--- Records shown ---
- Opening Delimiter -
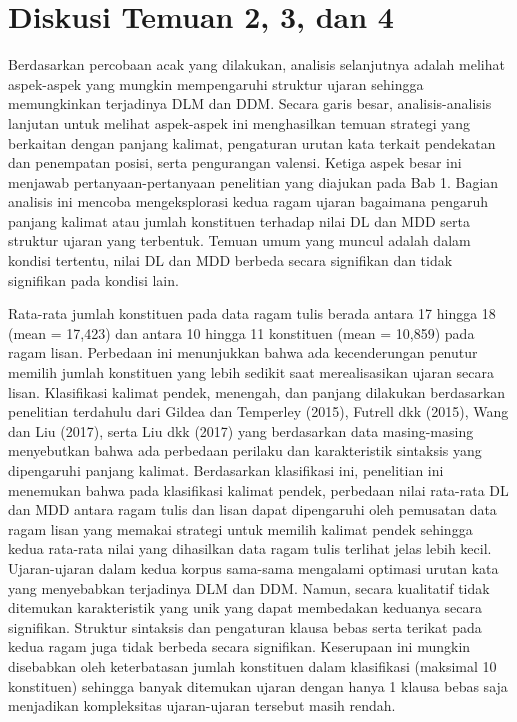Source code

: \section{Diskusi Temuan 2, 3, dan 4}
Berdasarkan percobaan acak yang dilakukan, analisis selanjutnya adalah melihat aspek-aspek yang mungkin mempengaruhi struktur ujaran sehingga memungkinkan terjadinya DLM dan DDM. Secara garis besar, analisis-analisis lanjutan untuk melihat aspek-aspek ini menghasilkan temuan strategi yang berkaitan dengan panjang kalimat, pengaturan urutan kata terkait pendekatan dan penempatan posisi, serta pengurangan valensi. Ketiga aspek besar ini menjawab pertanyaan-pertanyaan penelitian yang diajukan pada Bab 1. Bagian analisis ini mencoba mengeksplorasi kedua ragam ujaran bagaimana pengaruh panjang kalimat atau jumlah konstituen terhadap nilai DL dan MDD serta struktur ujaran yang terbentuk. Temuan umum yang muncul adalah dalam kondisi tertentu, nilai DL dan MDD berbeda secara signifikan dan tidak signifikan pada kondisi lain.

Rata-rata jumlah konstituen pada data ragam tulis berada antara 17 hingga 18 (mean = 17,423) dan antara 10 hingga 11 konstituen (mean = 10,859) pada ragam lisan. Perbedaan ini menunjukkan bahwa ada kecenderungan penutur memilih jumlah konstituen yang lebih sedikit saat merealisasikan ujaran secara lisan. Klasifikasi kalimat pendek, menengah, dan panjang dilakukan berdasarkan penelitian terdahulu dari Gildea dan Temperley (2015), Futrell dkk (2015), Wang dan Liu (2017), serta Liu dkk (2017) yang berdasarkan data masing-masing menyebutkan bahwa ada perbedaan perilaku dan karakteristik sintaksis yang dipengaruhi panjang kalimat. Berdasarkan klasifikasi ini, penelitian ini menemukan bahwa pada klasifikasi kalimat pendek, perbedaan nilai rata-rata DL dan MDD antara ragam tulis dan lisan dapat dipengaruhi oleh pemusatan data ragam lisan yang memakai strategi untuk memilih kalimat pendek sehingga kedua rata-rata nilai yang dihasilkan data ragam tulis terlihat jelas lebih kecil. Ujaran-ujaran dalam kedua korpus sama-sama mengalami optimasi urutan kata yang menyebabkan terjadinya DLM dan DDM. Namun, secara kualitatif tidak ditemukan karakteristik yang unik yang dapat membedakan keduanya secara signifikan. Struktur sintaksis dan pengaturan klausa bebas serta terikat pada kedua ragam juga tidak berbeda secara signifikan. Keserupaan ini mungkin disebabkan oleh keterbatasan jumlah konstituen dalam klasifikasi (maksimal 10 konstituen) sehingga banyak ditemukan ujaran dengan hanya 1 klausa bebas saja menjadikan kompleksitas ujaran-ujaran tersebut masih rendah.

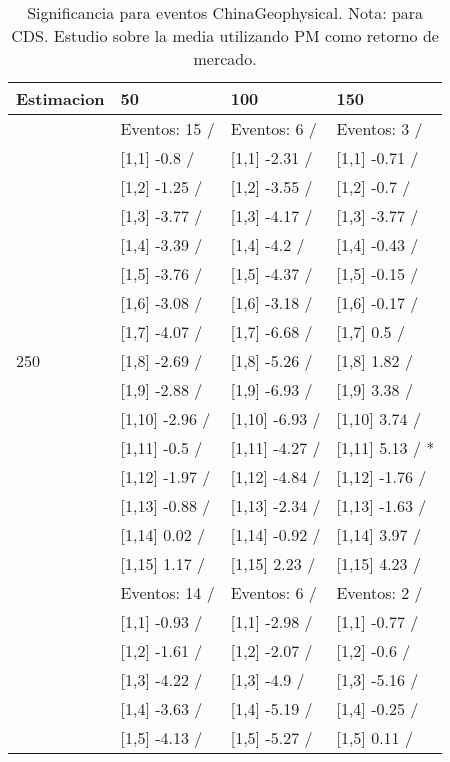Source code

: \begin{table}

\caption{Significancia para eventos ChinaGeophysical. Nota: para CDS. Estudio sobre la media utilizando PM como retorno de mercado.}
\centering
\begin{tabular}[t]{llll}
\toprule
Estimacion & 50 & 100 & 150\\
\midrule
 & Eventos:  15 / & Eventos:  6 / & Eventos:  3 /\\
 & {}[1,1] -0.8  / & {}[1,1] -2.31  / & {}[1,1] -0.71  /\\
 & {}[1,2] -1.25  / & {}[1,2] -3.55  / & {}[1,2] -0.7  /\\
 & {}[1,3] -3.77  / & {}[1,3] -4.17  / & {}[1,3] -3.77  /\\
 & {}[1,4] -3.39  / & {}[1,4] -4.2  / & {}[1,4] -0.43  /\\
\addlinespace
 & {}[1,5] -3.76  / & {}[1,5] -4.37  / & {}[1,5] -0.15  /\\
 & {}[1,6] -3.08  / & {}[1,6] -3.18  / & {}[1,6] -0.17  /\\
 & {}[1,7] -4.07  / & {}[1,7] -6.68  / & {}[1,7] 0.5  /\\
250 & {}[1,8] -2.69  / & {}[1,8] -5.26  / & {}[1,8] 1.82  /\\
 & {}[1,9] -2.88  / & {}[1,9] -6.93  / & {}[1,9] 3.38  /\\
\addlinespace
 & {}[1,10] -2.96  / & {}[1,10] -6.93  / & {}[1,10] 3.74  /\\
 & {}[1,11] -0.5  / & {}[1,11] -4.27  / & {}[1,11] 5.13  / *\\
 & {}[1,12] -1.97  / & {}[1,12] -4.84  / & {}[1,12] -1.76  /\\
 & {}[1,13] -0.88  / & {}[1,13] -2.34  / & {}[1,13] -1.63  /\\
 & {}[1,14] 0.02  / & {}[1,14] -0.92  / & {}[1,14] 3.97  /\\
\addlinespace
 & {}[1,15] 1.17  / & {}[1,15] 2.23  / & {}[1,15] 4.23  /\\
 & Eventos:  14 / & Eventos:  6 / & Eventos:  2 /\\
 & {}[1,1] -0.93  / & {}[1,1] -2.98  / & {}[1,1] -0.77  /\\
 & {}[1,2] -1.61  / & {}[1,2] -2.07  / & {}[1,2] -0.6  /\\
 & {}[1,3] -4.22  / & {}[1,3] -4.9  / & {}[1,3] -5.16  /\\
\addlinespace
 & {}[1,4] -3.63  / & {}[1,4] -5.19  / & {}[1,4] -0.25  /\\
 & {}[1,5] -4.13  / & {}[1,5] -5.27  / & {}[1,5] 0.11  /\\

\end{tabular}
\end{table}
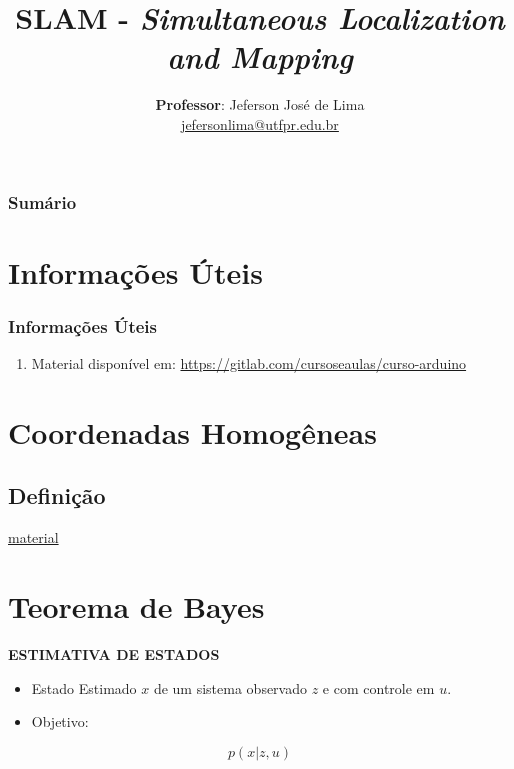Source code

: \documentclass[t]{beamer}
\title[SLAM]{
  SLAM - \textit{Simultaneous Localization and Mapping}}
\author[Prof. Jeferson José de Lima]{
  \textbf{Professor}: Jeferson José de Lima\\  \medskip
  {\url{jefersonlima@utfpr.edu.br}}}
\institute[UTFPR-PB]{Departamento de Informática (DAINF-PB)}
\date[2019.2]
\newcommand{\titleSlide}[1]{\textbf{\MakeUppercase{#1}}}
\begin{document}
\begin{frame}
  \titlepage
\end{frame}

\begin{frame}
  \frametitle{Sumário}
  {\small {\small \tableofcontents}}
\end{frame}


\section{Informações Úteis}
  \frametitle{Informações Úteis}
\begin{frame}

\begin{enumerate}
\item Material disponível em: \href{https://gitlab.com/cursoseaulas/curso-arduino}{https://gitlab.com/cursoseaulas/curso-arduino} 
\end{enumerate}

\end{frame}


\section{Coordenadas Homogêneas}
\subsection{Definição}
\begin{frame}
  \href{http://www.joinville.ifsc.edu.br/~michael.klug/ROB74/Aulas/aula2_trans_geometricas.pdf
  }{material}
\end{frame}
\section{Teorema de Bayes}
\begin{frame}
  \titleSlide{Estimativa de Estados}

  \begin{itemize}
    \item Estado Estimado $x$ de um sistema observado $z$ e com controle em $u$.
    \item Objetivo:
  \end{itemize}

  \begin{equation}
    p(x|z,u)
  \end{equation}

\end{frame}
\end{document}
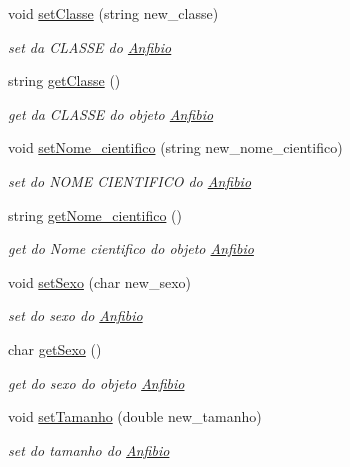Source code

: \begin{DoxyCompactItemize}
void \mbox{\hyperlink{class_anfibio_a7bc9968ef3513b1ecb09a16297be0c9a}{set\+Classe}} (string new\+\_\+classe)
\begin{DoxyCompactList}\small\item\em set da C\+L\+A\+S\+SE do \mbox{\hyperlink{class_anfibio}{Anfibio}} \end{DoxyCompactList}\item 
string \mbox{\hyperlink{class_anfibio_a9b792c2cf3a073a306c6d20f89c6c614}{get\+Classe}} ()
\begin{DoxyCompactList}\small\item\em get da C\+L\+A\+S\+SE do objeto \mbox{\hyperlink{class_anfibio}{Anfibio}} \end{DoxyCompactList}\item 
void \mbox{\hyperlink{class_anfibio_aa9eeaec2d983364de0976647918dea21}{set\+Nome\+\_\+cientifico}} (string new\+\_\+nome\+\_\+cientifico)
\begin{DoxyCompactList}\small\item\em set do N\+O\+ME C\+I\+E\+N\+T\+I\+F\+I\+CO do \mbox{\hyperlink{class_anfibio}{Anfibio}} \end{DoxyCompactList}\item 
string \mbox{\hyperlink{class_anfibio_a92ab6f59134b33955c84d2cc079be488}{get\+Nome\+\_\+cientifico}} ()
\begin{DoxyCompactList}\small\item\em get do Nome cientifico do objeto \mbox{\hyperlink{class_anfibio}{Anfibio}} \end{DoxyCompactList}\item 
void \mbox{\hyperlink{class_anfibio_aa69452680e389f817fe2d9761c6322f4}{set\+Sexo}} (char new\+\_\+sexo)
\begin{DoxyCompactList}\small\item\em set do sexo do \mbox{\hyperlink{class_anfibio}{Anfibio}} \end{DoxyCompactList}\item 
char \mbox{\hyperlink{class_anfibio_af43db7375d863acb8832549f513f57ec}{get\+Sexo}} ()
\begin{DoxyCompactList}\small\item\em get do sexo do objeto \mbox{\hyperlink{class_anfibio}{Anfibio}} \end{DoxyCompactList}\item 
void \mbox{\hyperlink{class_anfibio_a670cf19d6d6423bdf1cac6bcbea97354}{set\+Tamanho}} (double new\+\_\+tamanho)
\begin{DoxyCompactList}\small\item\em set do tamanho do \mbox{\hyperlink{class_anfibio}{Anfibio}} \end{DoxyCompactList}\item 

\end{DoxyCompactItemize}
- Closing Delimiter -
--- Exercise ---
Take the listing above and repeat exactly the lines from the one containing "get do sexo" through the one containing "set do tamanho", both included.

--- Task solution ---
\begin{DoxyCompactList}\small\item\em get do sexo do objeto \mbox{\hyperlink{class_anfibio}{Anfibio}} \end{DoxyCompactList}\item 
void \mbox{\hyperlink{class_anfibio_a670cf19d6d6423bdf1cac6bcbea97354}{set\+Tamanho}} (double new\+\_\+tamanho)
\begin{DoxyCompactList}\small\item\em set do tamanho do \mbox{\hyperlink{class_anfibio}{Anfibio}} \end{DoxyCompactList}\item 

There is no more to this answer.